Hotel Reservation Cancellation Prediction — From Notebook to Production on GCP

Cancellations hurt occupancy forecasts and revenue. If we can predict, at booking time, whether a reservation is likely to be canceled, the hotel can adjust inventory, pricing, and outreach more intelligently. This project takes a real-world dataset of hotel reservations and turns it into a production web app that scores bookings in real time.

Goal of this project: Predict whether a hotel reservation will be canceled at booking time so the business can manage overbooking and revenue risk.

High-level outcome: In offline experiments, a Random Forest delivered the best accuracy but produced a ~168 MB artifact—too heavy for fast, low-cost serving. I deployed LightGBM instead: nearly identical accuracy with a much smaller model footprint, which lowers container size, startup latency, and Cloud Run costs.

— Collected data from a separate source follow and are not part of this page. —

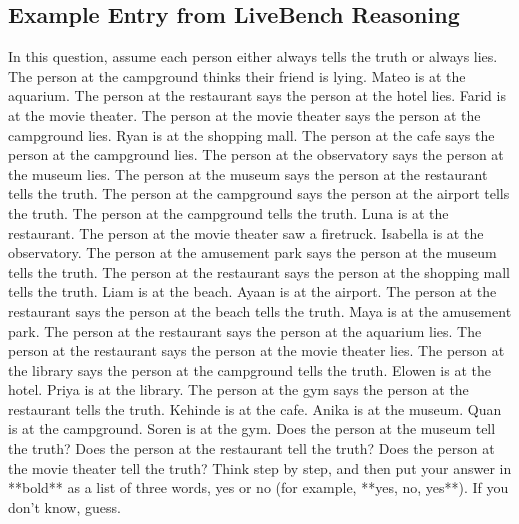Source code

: \subsection{Example Entry from LiveBench Reasoning}
\vspace{0.4cm}
\begin{tcolorbox}[title=Question, breakable]
In this question, assume each person either always tells the truth or always lies. The person at the campground thinks their friend is lying. Mateo is at the aquarium. The person at the restaurant says the person at the hotel lies. Farid is at the movie theater. The person at the movie theater says the person at the campground lies. Ryan is at the shopping mall. The person at the cafe says the person at the campground lies. The person at the observatory says the person at the museum lies. The person at the museum says the person at the restaurant tells the truth. The person at the campground says the person at the airport tells the truth. The person at the campground tells the truth. Luna is at the restaurant. The person at the movie theater saw a firetruck. Isabella is at the observatory. The person at the amusement park says the person at the museum tells the truth. The person at the restaurant says the person at the shopping mall tells the truth. Liam is at the beach. Ayaan is at the airport. The person at the restaurant says the person at the beach tells the truth. Maya is at the amusement park. The person at the restaurant says the person at the aquarium lies. The person at the restaurant says the person at the movie theater lies. The person at the library says the person at the campground tells the truth. Elowen is at the hotel. Priya is at the library. The person at the gym says the person at the restaurant tells the truth. Kehinde is at the cafe. Anika is at the museum. Quan is at the campground. Soren is at the gym. Does the person at the museum tell the truth? Does the person at the restaurant tell the truth? Does the person at the movie theater tell the truth? Think step by step, and then put your answer in **bold** as a list of three words, yes or no (for example, **yes, no, yes**). If you don't know, guess.
\end{tcolorbox}

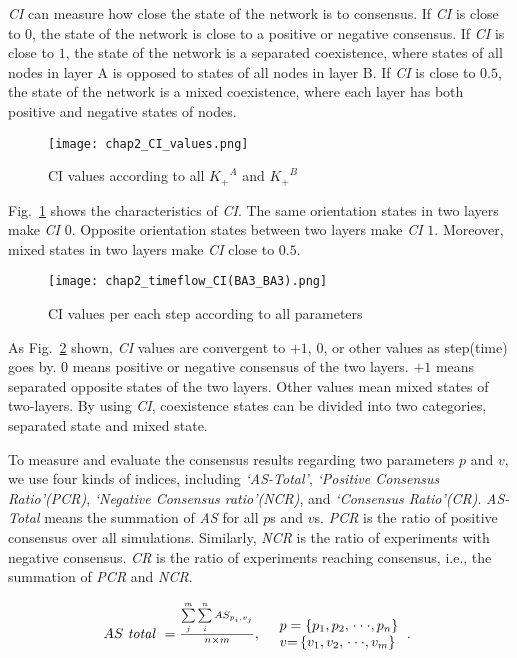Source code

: \textit{CI} can measure how close the state of the network is to consensus. If \textit{CI} is close to $0$, the state of the network is close to a positive or negative consensus. If \textit{CI} is close to $1$, the state of the network is a separated coexistence, where states of all nodes in layer A is opposed to states of all nodes in layer B. If \textit{CI} is close to $0.5$, the state of the network is a mixed coexistence, where each layer has both positive and negative states of nodes.

\begin{figure}[!htb]
	\centering
	\texttt{[image: chap2\_CI\_values.png]}
	\caption{CI values according to all ${K_ + }^A$ and ${K_ + }^B$  }
	\label{chap2_CI_values}
\end{figure}

Fig.~\ref{chap2_CI_values} shows the characteristics of \textit{CI}. The same orientation states in two layers make \textit{CI} $0$. Opposite orientation states between two layers make \textit{CI} $1$. Moreover, mixed states in two layers make \textit{CI} close to $0.5$.

\begin{figure}[!htb]
	\centering
	\texttt{[image: chap2\_timeflow\_CI(BA3\_BA3).png]}
	\caption{CI values per each step according to all parameters}
	\label{chap2_timeflow_CI(BA3_BA3)}
\end{figure}

As Fig.~\ref{chap2_timeflow_CI(BA3_BA3)} shown, \textit{CI} values are convergent to $+1$, $0$, or other values as step(time) goes by. $0$ means positive or negative consensus of the two layers. $+1$ means separated opposite states of the two layers. Other values mean mixed states of two-layers. By using \textit{CI}, coexistence states can be divided into two categories, separated state and mixed state. 

To measure and evaluate the consensus results regarding two parameters $p$ and $v$, we use four kinds of indices, including \textit{`AS-Total'}, \textit{`Positive Consensus Ratio'(PCR)}, \textit{`Negative Consensus ratio'(NCR)}, and \textit{`Consensus Ratio'(CR)}. \textit{AS-Total} means the summation of \textit{AS} for all $p$s and $v$s. \textit{PCR} is the ratio of positive consensus over all simulations. Similarly, \textit{NCR} is the ratio of experiments with negative consensus. \textit{CR} is the ratio of experiments reaching consensus, i.e., the summation of \textit{PCR} and \textit{NCR}.

\begin{equation}
\begin{array}{cl}
AS\mbox{ \textit{total} } = \frac{{\sum\limits_j^m {\sum\limits_i^n {A{S_{{p _i},{v _j}}}} } }}{{n \times m }}, &
\begin{array}{l}
p  = \left\{ {{p _{\rm{1}}},{p _{\rm{2}}},\left. {\cdot\cdot\cdot,{p _n}} \right\}} \right.\\
v {\rm{ = }}\left\{ {{v _{\rm{1}}},{v _{\rm{2}}},\left. {\cdot\cdot\cdot,{v _m}} \right\}} \right.
\end{array}.\
\end{array}
\label{AS_total}
\end{equation}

The experimentation notebook: from EDA to model choice

I started in a Jupyter notebook (experimentation.ipynb) to quickly iterate.

EDA highlights

Target balance: Checked cancellation distribution to understand class imbalance.
Data cleaning: Removed duplicate rows; dropped Booking_ID and Unnamed: 0.
Categoricals & numerics: Reviewed distributions for features like market_segment_type, type_of_meal_plan, room_type_reserved; examined skew for lead_time and avg_price_per_room.
Leakage scan: Ensured no post-booking signals leak into training.

Univariate Analysis Plots

Bivariate Analysis Plots

Correlation Plot

Feature engineering & preprocessing (prototyped)

Label encoding for categorical columns (kept mappings).
Skewness handling: log1p for skewed numeric columns above a threshold.
SMOTE: Balanced the training set when needed.
Feature selection: Trained a quick Random Forest to get importances, then selected top-K features (configurable).

Imbalanced Dataset

Balanced Dataset after SMOTE

Cumulative Feature Importance Curve

Model trials

Baselines: Logistic Regression, Random Forest, XGBoost, LightGBM.
Metrics: Accuracy (primary), plus Precision/Recall/F1.
Results: Random Forest topped accuracy but yielded a ~168 MB model. LightGBM was nearly as accurate but much smaller; this trade-off drove the deployment decision.

Performance Comparison

Hardening the code: turning notebook steps into modules

After validating the approach in the notebook, I ported the logic into a clean, testable package with config-driven behavior and consistent logging.

Key modules

src/logger.py – Centralized logging (file + console), sensible formats/levels.
src/custom_exception.py – Exceptions with file/line context and original error chaining.
utils/utility_functions.py – Helpers to read YAML config and load CSV robustly.
src/data_ingestion.py
- Downloads the raw CSV from GCS (bucket + blob from config/config.yaml) using Application Default Credentials.
- Splits train/test by ratio; writes to data/raw/….
src/data_preprocessing.py
- Drops unneeded columns, deduplicates.
- Label-encodes configured categoricals; logs mappings for traceability.
- Applies log1p to skewed numerics above threshold.
- Balances with SMOTE (train set).
- Performs feature selection with RF importances; keeps top-K + target.
- Saves processed train/test to constants: PROCESSED_TRAIN_DATA_PATH, PROCESSED_TEST_DATA_PATH.
src/model_training.py
- Loads processed data, splits features/target.
- LightGBM tuned via RandomizedSearchCV (configurable params).
- Computes Accuracy/Precision/Recall/F1 (binary-safe with zero_division=0).
- Saves the best model (joblib) to MODEL_OUTPUT_PATH.
- Logs datasets, params, and metrics to MLflow.
pipeline/training_pipeline.py
- Orchestrates: Ingestion → Preprocessing → Training
- One function call run_pipeline() runs the end-to-end process with clear stage logs and robust error handling.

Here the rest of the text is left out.